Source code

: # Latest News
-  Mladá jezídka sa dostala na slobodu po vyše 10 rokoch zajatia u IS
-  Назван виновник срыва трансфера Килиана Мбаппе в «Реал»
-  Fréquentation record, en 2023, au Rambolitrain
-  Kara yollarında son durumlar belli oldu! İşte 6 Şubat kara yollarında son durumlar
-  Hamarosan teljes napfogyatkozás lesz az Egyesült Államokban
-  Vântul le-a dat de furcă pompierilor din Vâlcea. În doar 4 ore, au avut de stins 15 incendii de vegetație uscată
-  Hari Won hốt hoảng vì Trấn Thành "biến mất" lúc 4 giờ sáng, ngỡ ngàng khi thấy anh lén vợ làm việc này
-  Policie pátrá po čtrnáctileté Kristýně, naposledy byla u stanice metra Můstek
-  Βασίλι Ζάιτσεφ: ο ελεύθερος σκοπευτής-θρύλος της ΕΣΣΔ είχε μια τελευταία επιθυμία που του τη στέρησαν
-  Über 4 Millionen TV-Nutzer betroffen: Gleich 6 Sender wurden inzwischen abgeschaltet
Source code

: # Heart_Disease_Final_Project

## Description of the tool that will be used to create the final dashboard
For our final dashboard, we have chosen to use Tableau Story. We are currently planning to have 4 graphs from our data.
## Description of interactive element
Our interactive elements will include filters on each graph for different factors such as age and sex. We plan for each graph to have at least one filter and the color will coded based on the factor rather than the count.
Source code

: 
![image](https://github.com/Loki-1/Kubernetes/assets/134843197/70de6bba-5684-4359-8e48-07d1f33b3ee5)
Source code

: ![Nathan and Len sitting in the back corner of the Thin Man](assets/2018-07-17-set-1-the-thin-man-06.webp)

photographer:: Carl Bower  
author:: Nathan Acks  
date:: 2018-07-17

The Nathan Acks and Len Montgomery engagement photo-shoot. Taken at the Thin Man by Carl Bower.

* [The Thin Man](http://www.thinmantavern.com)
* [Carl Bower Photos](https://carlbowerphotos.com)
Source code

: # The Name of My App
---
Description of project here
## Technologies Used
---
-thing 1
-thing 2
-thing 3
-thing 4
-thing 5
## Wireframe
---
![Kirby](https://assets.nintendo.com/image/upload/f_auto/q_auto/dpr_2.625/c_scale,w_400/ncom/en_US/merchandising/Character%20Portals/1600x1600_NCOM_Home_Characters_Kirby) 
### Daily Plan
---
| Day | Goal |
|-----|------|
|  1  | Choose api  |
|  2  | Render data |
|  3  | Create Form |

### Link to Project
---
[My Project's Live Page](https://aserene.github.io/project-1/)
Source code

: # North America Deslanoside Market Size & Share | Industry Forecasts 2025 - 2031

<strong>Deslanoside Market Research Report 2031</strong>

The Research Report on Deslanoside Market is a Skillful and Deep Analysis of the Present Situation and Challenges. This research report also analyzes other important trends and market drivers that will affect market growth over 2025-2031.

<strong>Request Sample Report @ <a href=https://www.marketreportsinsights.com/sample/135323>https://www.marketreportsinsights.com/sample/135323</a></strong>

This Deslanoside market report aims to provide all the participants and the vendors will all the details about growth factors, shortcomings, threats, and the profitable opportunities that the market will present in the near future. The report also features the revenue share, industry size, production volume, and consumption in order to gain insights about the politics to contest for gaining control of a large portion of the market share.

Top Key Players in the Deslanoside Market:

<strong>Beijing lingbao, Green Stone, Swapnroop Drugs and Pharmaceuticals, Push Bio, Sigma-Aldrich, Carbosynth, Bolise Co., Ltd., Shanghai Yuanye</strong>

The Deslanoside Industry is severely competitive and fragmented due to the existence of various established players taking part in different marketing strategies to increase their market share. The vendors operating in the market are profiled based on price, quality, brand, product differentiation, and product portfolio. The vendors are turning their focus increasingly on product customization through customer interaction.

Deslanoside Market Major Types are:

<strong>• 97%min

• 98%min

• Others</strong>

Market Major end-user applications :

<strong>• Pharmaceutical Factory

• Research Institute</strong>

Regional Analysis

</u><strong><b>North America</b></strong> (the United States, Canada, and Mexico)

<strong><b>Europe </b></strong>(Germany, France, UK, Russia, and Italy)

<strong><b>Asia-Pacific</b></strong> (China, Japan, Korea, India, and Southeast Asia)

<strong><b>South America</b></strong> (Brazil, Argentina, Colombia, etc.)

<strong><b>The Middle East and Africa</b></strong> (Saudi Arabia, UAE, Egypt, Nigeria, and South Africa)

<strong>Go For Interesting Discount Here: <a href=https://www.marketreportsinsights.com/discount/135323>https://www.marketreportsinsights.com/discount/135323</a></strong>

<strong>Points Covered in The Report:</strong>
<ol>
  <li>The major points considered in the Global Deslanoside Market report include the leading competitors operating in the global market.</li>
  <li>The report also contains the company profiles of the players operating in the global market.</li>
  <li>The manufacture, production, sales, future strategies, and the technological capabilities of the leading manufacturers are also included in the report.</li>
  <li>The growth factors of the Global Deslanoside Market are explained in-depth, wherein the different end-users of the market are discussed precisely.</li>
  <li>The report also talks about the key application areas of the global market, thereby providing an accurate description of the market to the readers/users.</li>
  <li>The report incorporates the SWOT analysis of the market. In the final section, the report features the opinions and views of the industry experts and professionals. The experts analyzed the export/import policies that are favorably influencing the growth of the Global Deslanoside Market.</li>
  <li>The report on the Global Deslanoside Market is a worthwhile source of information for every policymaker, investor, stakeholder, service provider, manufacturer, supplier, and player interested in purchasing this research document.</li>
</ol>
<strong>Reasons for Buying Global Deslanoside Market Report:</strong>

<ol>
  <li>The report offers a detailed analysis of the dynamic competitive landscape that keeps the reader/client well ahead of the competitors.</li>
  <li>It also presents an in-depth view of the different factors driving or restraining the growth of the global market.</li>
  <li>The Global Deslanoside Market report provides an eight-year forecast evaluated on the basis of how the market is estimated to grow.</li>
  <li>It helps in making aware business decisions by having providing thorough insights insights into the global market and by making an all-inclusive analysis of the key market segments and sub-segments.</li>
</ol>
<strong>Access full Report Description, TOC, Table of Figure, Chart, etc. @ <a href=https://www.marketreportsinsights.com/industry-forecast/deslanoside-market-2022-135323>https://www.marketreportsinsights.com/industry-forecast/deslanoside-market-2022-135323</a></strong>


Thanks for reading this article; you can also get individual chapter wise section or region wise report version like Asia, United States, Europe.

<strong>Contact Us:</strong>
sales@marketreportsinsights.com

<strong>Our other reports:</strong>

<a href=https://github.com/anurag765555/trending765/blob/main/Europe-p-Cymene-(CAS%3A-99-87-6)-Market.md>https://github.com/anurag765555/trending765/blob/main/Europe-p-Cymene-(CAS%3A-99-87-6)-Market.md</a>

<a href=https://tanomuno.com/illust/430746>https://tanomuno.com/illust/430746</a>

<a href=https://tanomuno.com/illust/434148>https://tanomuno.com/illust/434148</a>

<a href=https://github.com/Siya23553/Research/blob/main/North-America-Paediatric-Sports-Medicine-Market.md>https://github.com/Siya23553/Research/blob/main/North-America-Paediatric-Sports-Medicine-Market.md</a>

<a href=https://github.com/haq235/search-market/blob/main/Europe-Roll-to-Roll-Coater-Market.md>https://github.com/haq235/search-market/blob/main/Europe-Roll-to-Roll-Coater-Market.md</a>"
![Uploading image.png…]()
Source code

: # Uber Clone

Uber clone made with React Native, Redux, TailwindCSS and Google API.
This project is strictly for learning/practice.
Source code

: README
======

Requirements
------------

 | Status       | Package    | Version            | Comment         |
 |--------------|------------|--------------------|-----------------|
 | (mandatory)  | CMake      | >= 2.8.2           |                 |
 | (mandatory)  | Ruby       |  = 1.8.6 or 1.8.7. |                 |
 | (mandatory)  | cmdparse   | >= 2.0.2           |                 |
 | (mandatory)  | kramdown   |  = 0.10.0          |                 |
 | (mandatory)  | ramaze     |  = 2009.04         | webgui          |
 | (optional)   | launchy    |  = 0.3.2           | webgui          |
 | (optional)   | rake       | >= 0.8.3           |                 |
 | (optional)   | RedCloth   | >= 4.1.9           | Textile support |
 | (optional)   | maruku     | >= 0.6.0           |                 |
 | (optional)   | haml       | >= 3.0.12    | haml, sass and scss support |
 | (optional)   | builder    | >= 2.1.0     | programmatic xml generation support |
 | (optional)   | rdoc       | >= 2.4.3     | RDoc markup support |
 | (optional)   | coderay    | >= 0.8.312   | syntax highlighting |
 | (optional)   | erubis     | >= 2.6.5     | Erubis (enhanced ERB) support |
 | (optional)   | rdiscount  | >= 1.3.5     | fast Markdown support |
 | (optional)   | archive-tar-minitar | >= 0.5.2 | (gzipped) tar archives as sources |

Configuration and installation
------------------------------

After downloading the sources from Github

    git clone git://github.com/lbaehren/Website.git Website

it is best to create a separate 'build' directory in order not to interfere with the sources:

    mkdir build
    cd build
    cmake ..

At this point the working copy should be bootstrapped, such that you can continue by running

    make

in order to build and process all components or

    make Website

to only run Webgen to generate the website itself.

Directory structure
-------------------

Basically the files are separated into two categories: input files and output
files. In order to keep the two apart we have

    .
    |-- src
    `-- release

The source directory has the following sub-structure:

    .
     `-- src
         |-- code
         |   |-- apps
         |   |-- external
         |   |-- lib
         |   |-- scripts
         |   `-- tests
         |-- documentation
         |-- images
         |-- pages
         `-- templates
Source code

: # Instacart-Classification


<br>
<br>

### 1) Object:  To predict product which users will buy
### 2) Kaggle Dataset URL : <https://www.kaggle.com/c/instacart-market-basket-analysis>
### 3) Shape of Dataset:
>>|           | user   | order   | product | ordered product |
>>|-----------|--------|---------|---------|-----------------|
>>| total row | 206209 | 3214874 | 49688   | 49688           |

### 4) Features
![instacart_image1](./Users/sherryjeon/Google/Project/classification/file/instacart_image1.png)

● Problem to solve
Going back over the entries above, copy word for word every line from the one that has "Create Form |" on through the one that has "The Research Report".

● Your response
|  3  | Create Form |

### Link to Project
---
[My Project's Live Page](https://aserene.github.io/project-1/)
Source code

: # North America Deslanoside Market Size & Share | Industry Forecasts 2025 - 2031

<strong>Deslanoside Market Research Report 2031</strong>

The Research Report on Deslanoside Market is a Skillful and Deep Analysis of the Present Situation and Challenges. This research report also analyzes other important trends and market drivers that will affect market growth over 2025-2031.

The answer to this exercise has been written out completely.